Iirc, it uses canvas under the hood.

------
malydok
If you don't need to install stuff from npm and prefer to hack your own,
here's a nice list of CSS patterns to get you started:
[https://leaverou.github.io/css3patterns/](https://leaverou.github.io/css3patterns/)

------
Accacin
Wonderful! The demo site hijacks my back button, and the animations are
incredibly slow.

Edit: Rereading made me sound very salty. Nice project and I'm sure I'll use
it in the future.

------
zerkten
I really like this, but it would be great if the example site didn't use that
scrolling. I wanted to click between examples and I browsed away because it
took too long. Bookmarked for my next project though.

------
harrisreynolds
This is very cool. I'd like to include this library in the website builder
we've built for Webase [1]. We currently have a color background and an image
background but these patterns would make it easy for non-coders to add some
panache!

Thank you for sharing!

[1] [https://www.webase.com](https://www.webase.com)

------
jaquers
Thanks for the patterns, they look great!

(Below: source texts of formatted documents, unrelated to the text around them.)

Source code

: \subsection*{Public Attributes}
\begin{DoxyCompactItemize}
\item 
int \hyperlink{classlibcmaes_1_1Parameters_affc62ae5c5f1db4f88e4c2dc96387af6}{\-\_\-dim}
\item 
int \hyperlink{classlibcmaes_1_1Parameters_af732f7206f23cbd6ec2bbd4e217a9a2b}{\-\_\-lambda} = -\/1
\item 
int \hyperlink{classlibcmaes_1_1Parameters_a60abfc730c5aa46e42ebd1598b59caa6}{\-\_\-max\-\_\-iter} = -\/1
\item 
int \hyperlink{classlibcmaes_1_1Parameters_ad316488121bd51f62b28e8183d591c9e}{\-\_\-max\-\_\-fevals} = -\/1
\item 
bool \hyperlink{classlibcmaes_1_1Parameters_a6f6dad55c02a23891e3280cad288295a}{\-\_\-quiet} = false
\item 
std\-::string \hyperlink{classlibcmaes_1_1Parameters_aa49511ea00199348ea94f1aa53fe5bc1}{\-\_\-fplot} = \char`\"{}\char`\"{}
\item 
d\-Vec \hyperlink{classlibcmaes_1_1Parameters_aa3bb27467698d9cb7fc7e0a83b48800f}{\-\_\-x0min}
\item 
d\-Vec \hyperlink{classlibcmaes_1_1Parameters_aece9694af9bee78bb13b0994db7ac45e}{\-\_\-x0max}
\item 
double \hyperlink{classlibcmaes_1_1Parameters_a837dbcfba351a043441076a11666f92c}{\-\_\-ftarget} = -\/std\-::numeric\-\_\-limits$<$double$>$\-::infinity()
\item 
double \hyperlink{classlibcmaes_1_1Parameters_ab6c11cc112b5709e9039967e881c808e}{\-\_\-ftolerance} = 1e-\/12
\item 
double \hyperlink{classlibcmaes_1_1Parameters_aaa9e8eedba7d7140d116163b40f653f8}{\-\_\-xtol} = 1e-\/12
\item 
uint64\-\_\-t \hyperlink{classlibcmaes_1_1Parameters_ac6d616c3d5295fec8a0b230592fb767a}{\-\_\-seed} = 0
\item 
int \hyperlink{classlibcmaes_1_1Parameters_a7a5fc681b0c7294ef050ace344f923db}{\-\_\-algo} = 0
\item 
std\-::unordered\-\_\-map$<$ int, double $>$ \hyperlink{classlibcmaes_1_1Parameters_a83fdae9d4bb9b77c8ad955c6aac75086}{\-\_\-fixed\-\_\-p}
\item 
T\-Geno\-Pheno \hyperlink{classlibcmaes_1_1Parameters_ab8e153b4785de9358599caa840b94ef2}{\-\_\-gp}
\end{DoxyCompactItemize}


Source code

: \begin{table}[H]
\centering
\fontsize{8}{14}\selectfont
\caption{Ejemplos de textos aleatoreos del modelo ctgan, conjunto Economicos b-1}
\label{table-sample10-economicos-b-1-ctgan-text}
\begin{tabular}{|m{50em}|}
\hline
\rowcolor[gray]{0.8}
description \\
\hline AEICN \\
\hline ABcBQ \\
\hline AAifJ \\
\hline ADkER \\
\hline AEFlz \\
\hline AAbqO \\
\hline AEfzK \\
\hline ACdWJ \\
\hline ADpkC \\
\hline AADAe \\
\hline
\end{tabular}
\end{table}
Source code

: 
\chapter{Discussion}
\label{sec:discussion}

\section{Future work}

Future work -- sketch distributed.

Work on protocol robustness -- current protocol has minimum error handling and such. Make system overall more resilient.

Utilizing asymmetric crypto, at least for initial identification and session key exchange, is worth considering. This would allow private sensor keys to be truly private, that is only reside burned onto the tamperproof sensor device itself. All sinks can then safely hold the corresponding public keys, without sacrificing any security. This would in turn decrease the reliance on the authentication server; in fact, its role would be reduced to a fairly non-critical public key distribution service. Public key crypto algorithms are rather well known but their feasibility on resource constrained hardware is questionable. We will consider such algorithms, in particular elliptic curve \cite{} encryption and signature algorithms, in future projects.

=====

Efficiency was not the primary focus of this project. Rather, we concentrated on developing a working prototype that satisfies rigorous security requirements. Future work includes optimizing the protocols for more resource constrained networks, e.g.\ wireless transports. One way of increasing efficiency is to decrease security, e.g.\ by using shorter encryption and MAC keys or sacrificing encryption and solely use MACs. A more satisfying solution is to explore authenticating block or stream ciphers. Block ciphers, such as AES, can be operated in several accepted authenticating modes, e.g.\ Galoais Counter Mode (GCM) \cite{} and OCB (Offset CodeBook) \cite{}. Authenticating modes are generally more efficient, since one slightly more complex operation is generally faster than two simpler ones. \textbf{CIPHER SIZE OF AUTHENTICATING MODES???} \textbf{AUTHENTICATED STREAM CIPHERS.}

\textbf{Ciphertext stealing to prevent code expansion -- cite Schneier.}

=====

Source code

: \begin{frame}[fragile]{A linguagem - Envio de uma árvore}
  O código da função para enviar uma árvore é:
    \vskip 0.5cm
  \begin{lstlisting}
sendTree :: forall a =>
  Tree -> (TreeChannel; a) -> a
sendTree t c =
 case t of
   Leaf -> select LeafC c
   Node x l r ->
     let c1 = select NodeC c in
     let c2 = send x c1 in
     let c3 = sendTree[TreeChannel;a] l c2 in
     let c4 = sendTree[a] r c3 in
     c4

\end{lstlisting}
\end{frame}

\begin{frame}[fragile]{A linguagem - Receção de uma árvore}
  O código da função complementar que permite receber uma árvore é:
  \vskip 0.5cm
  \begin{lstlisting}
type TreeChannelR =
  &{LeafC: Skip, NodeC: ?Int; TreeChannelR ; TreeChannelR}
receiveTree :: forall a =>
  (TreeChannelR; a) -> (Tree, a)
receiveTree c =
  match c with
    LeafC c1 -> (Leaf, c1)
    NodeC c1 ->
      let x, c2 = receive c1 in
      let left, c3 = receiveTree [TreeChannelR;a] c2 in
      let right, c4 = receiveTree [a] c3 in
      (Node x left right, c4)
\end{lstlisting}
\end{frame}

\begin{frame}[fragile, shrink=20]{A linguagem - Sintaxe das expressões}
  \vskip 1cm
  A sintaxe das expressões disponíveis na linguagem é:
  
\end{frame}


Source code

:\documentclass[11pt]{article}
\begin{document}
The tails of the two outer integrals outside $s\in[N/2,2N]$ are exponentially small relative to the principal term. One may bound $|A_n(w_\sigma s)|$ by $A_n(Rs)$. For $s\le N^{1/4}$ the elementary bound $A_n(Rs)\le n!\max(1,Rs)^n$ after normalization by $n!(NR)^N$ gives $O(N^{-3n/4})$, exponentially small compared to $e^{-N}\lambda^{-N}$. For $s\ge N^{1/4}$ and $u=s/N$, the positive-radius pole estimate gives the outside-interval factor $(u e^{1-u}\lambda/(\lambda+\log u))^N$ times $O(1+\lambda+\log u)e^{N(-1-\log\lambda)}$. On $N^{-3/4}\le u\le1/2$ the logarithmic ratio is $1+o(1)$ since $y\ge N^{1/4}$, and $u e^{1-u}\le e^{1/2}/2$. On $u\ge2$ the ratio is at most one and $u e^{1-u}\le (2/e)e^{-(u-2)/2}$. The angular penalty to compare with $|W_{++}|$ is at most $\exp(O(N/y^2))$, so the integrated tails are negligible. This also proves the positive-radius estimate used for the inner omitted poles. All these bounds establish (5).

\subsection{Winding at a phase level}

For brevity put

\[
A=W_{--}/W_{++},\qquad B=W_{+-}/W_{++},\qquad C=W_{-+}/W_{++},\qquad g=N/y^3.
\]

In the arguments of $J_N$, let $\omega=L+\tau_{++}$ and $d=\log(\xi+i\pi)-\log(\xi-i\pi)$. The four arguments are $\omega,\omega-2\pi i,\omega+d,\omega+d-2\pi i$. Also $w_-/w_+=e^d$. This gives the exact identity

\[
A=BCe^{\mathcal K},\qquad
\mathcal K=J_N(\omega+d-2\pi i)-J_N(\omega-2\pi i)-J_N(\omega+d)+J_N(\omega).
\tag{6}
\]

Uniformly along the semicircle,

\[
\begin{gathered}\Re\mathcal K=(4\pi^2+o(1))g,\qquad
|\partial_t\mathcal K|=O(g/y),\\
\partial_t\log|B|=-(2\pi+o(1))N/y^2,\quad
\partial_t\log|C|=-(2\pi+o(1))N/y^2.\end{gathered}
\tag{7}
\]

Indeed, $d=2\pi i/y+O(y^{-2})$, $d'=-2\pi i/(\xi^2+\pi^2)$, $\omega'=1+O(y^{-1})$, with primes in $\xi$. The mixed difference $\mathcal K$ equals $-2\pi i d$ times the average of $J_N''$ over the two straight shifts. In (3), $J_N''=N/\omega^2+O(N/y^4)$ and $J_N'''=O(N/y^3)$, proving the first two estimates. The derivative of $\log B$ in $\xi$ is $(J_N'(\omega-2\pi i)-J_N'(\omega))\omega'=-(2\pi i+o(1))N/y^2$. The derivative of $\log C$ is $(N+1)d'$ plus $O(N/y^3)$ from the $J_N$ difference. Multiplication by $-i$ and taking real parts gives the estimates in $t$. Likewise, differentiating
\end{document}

Some have commented about the
usability of the sidebar / js autoscroll, which could be improved—but it is
functional and am I gonna use this as my homepage or am I gonna configure this
into my project one time when I need it?! ... jeesh, lighten up.

------
calibas
Works great in Chrome, but many of them aren't smooth in Firefox. It doesn't
seem to like diagonal lines, the display is inconsistent.

I'm guessing it's a bug in Firefox with sub-pixel rounding.

------
spankalee
It'd be nice if this used CSS variables so that you didn't need hardcoded sm,
md, lg, and xl sizes, but could set the size to any length.

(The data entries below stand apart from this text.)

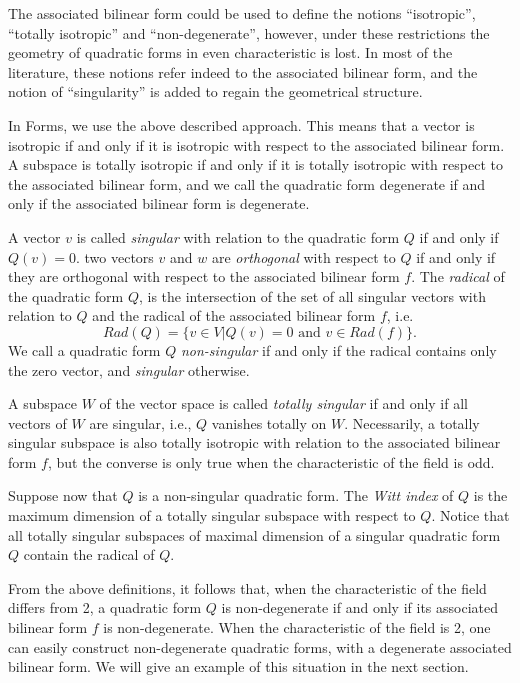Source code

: \documentclass[a4paper,11pt]{report}
\begin{document}
{{ The associated bilinear form could be used to define the notions
``isotropic'', ``totally isotropic'' and ``non-degenerate'', however, under
these restrictions the geometry of quadratic forms in even characteristic is
lost. In most of the literature, these notions refer indeed to the associated
bilinear form, and the notion of ``singularity'' is added to regain the
geometrical structure. 

In \textsf{Forms}, we use the above described approach. This means that a vector is isotropic
if and only if it is isotropic with respect to the associated bilinear form. A
subspace is totally isotropic if and only if it is totally isotropic with
respect to the associated bilinear form, and we call the quadratic form
degenerate if and only if the associated bilinear form is degenerate. 

 A vector $v$ is called \emph{singular} with relation to the quadratic form $Q$ if and only if $Q(v)=0$. two vectors $v$ and $w$ are \emph{orthogonal} with respect to $Q$ if and only if they are orthogonal with respect to the associated bilinear
form $f$. The \emph{radical} of the quadratic form $Q$, is the intersection of the set of all singular vectors with relation to $Q$ and the radical of the associated bilinear form $f$, i.e. 
\[Rad(Q) = \{v \in V | Q(v) = 0\,\, \mathrm{and}\,\, v \in Rad(f)\}.\]
  We call a quadratic form $Q$ \emph{non-singular} if and only if the radical contains only the zero vector, and \emph{singular} otherwise. 

 A subspace $W$ of the vector space is called \emph{totally singular} if and only if all vectors of $W$ are singular, i.e., $Q$ vanishes totally on $W$. Necessarily, a totally singular subspace is also totally isotropic with
relation to the associated bilinear form $f$, but the converse is only true when the characteristic of the field is odd. 

Suppose now that $Q$ is a non-singular quadratic form. The \emph{Witt index} of $Q$ is the maximum dimension of a totally singular subspace with respect to $Q$. Notice that all totally singular subspaces of maximal dimension of a
singular quadratic form $Q$ contain the radical of $Q$. 

 From the above definitions, it follows that, when the characteristic of the
field differs from 2, a quadratic form $Q$ is non-degenerate if and only if its associated bilinear form $f$ is non-degenerate. When the characteristic of the field is 2, one can easily
construct non-degenerate quadratic forms, with a degenerate associated
bilinear form. We will give an example of this situation in the next section. 
}}
\end{document}

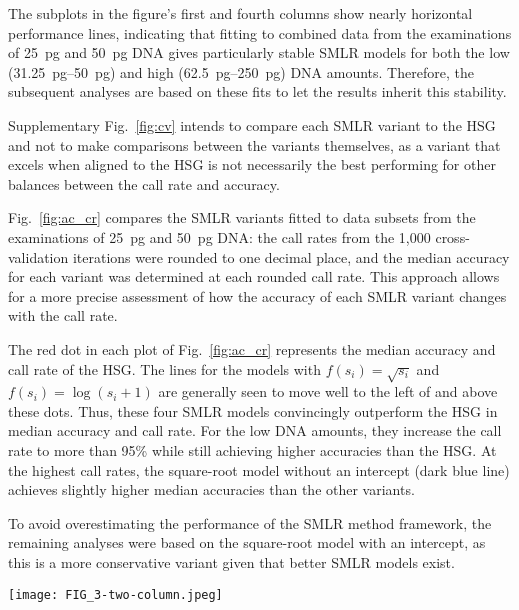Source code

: \documentclass[preprint,5p,times,11pt]{elsarticle}
\begin{document}
The subplots in the figure's first and fourth columns show nearly horizontal performance lines, indicating that fitting to combined data from the examinations of \SI{25}{\pg} and \SI{50}{\pg} DNA gives particularly stable SMLR models for both the low (\SIrange[range-units = single, range-phrase = --]{31.25}{50}{\pg}) and high (\SIrange[range-units = single, range-phrase = --]{62.5}{250}{\pg}) DNA amounts.
Therefore, the subsequent analyses are based on these fits to let the results inherit this stability.

Supplementary Fig.~\ref{fig:cv} intends to compare each SMLR variant to the HSG and not to make comparisons between the variants themselves, as a variant that excels when aligned to the HSG is not necessarily the best performing for other balances between the call rate and accuracy.

Fig.~\ref{fig:ac_cr} compares the SMLR variants fitted to data subsets from the examinations of \SI{25}{\pg} and \SI{50}{\pg} DNA:
the call rates from the 1,000 cross-validation iterations were rounded to one decimal place, and the median accuracy for each variant was determined at each rounded call rate.
This approach allows for a more precise assessment of how the accuracy of each SMLR variant changes with the call rate.

The red dot in each plot of Fig.~\ref{fig:ac_cr} represents the median accuracy and call rate of the HSG.
The lines for the models with $f(s_i) = \sqrt{s_i}$ and $f(s_i) = \log(s_i+1)$ are generally seen to move well to the left of and above these dots.
Thus, these four SMLR models convincingly outperform the HSG in median accuracy and call rate.
For the low DNA amounts, they increase the call rate to more than 95\% while still achieving higher accuracies than the HSG.
At the highest call rates, the square-root model without an intercept (dark blue line) achieves slightly higher median accuracies than the other variants.

To avoid overestimating the performance of the SMLR method framework, the remaining analyses were based on the square-root model with an intercept, as this is a more conservative variant given that better SMLR models exist.
\begin{figure*}
\centering
\texttt{[image: FIG\_3-two-column.jpeg]}
\caption{
Median accuracy versus call rate from aggregated results of cross-validations (legend applies to both plots).\\
Each line represents the median accuracies calculated from binned call rate data of 1,000 cross-validation iterations, where the six SMLR models were fitted to and tested on data from the examinations of the DNA quantities indicated above the plots.
The red dot in each plot shows the median accuracy and call rate for the HID SNP Genotyper Plugin.
Note that the two plots use different axes scales, and that the first axes have been reversed to align with Fig.~\ref{fig:accr_vs_q_low}, where increasing $q$ leads to decreasing call rates.
}
\label{fig:ac_cr}
\end{figure*}
\end{document}
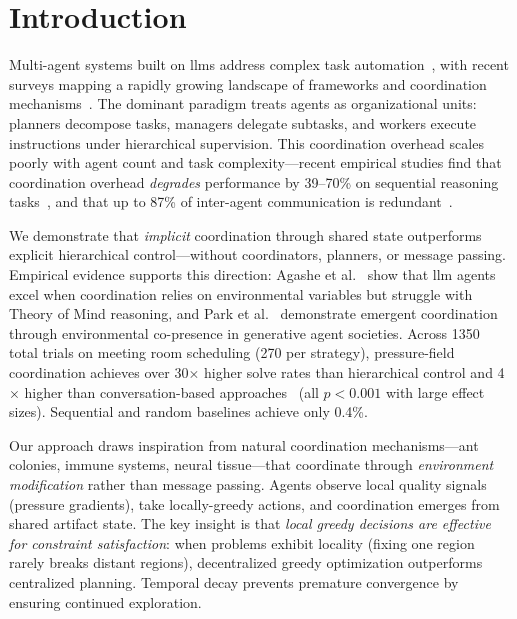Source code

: 
\section{Introduction}

Multi-agent systems built on \acp{llm} address complex task automation~\cite{wu2023autogen,hong2024metagpt,li2023camel}, with recent surveys mapping a rapidly growing landscape of frameworks and coordination mechanisms~\cite{guo2024llmmas_survey,tran2025collaboration}. The dominant paradigm treats agents as organizational units: planners decompose tasks, managers delegate subtasks, and workers execute instructions under hierarchical supervision. This coordination overhead scales poorly with agent count and task complexity---recent empirical studies find that coordination overhead \emph{degrades} performance by 39--70\% on sequential reasoning tasks~\cite{kim2025scaling}, and that up to 87\% of inter-agent communication is redundant~\cite{zhang2025agentprune}.

We demonstrate that \emph{implicit} coordination through shared state outperforms explicit hierarchical control---without coordinators, planners, or message passing. Empirical evidence supports this direction: Agashe et al.~\cite{agashe2025coordination} show that \ac{llm} agents excel when coordination relies on environmental variables but struggle with Theory of Mind reasoning, and Park et al.~\cite{park2023generative} demonstrate emergent coordination through environmental co-presence in generative agent societies. Across 1350 total trials on meeting room scheduling (270 per strategy), pressure-field coordination achieves over 30$\times$ higher solve rates than hierarchical control and 4$\times$ higher than conversation-based approaches~\cite{wu2023autogen} (all $p < 0.001$ with large effect sizes). Sequential and random baselines achieve only 0.4\%.

Our approach draws inspiration from natural coordination mechanisms---ant colonies, immune systems, neural tissue---that coordinate through \emph{environment modification} rather than message passing. Agents observe local quality signals (pressure gradients), take locally-greedy actions, and coordination emerges from shared artifact state. The key insight is that \emph{local greedy decisions are effective for constraint satisfaction}: when problems exhibit locality (fixing one region rarely breaks distant regions), decentralized greedy optimization outperforms centralized planning. Temporal decay prevents premature convergence by ensuring continued exploration.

Looks like from the source that this would cut the size by 75%.

------
detaro
Hm, the diagonal lines are rendering quite badly for me (randomly jagged
edges). Anyone else seeing this? (I'm on Linux, FF75)

------
queercode
Love it!

Site could use some help though. Consider making a repo for the actual website
please! Would love to help clean it up a bit.

------
Funes-
>>Features

>Only CSS. No JavaScript!

It _is_ indeed a feature, and one that I wish the vast majority of websites
adopted.

------
gorpomon
I always love seeing small, yet very valuable and informative projects on the
front-page-- bravo!

------
truesy
reminds me of the 'ol stripe generators, that were big in the early 2000s

------
greencore
I bet this will the hottest web-design trend for next two years.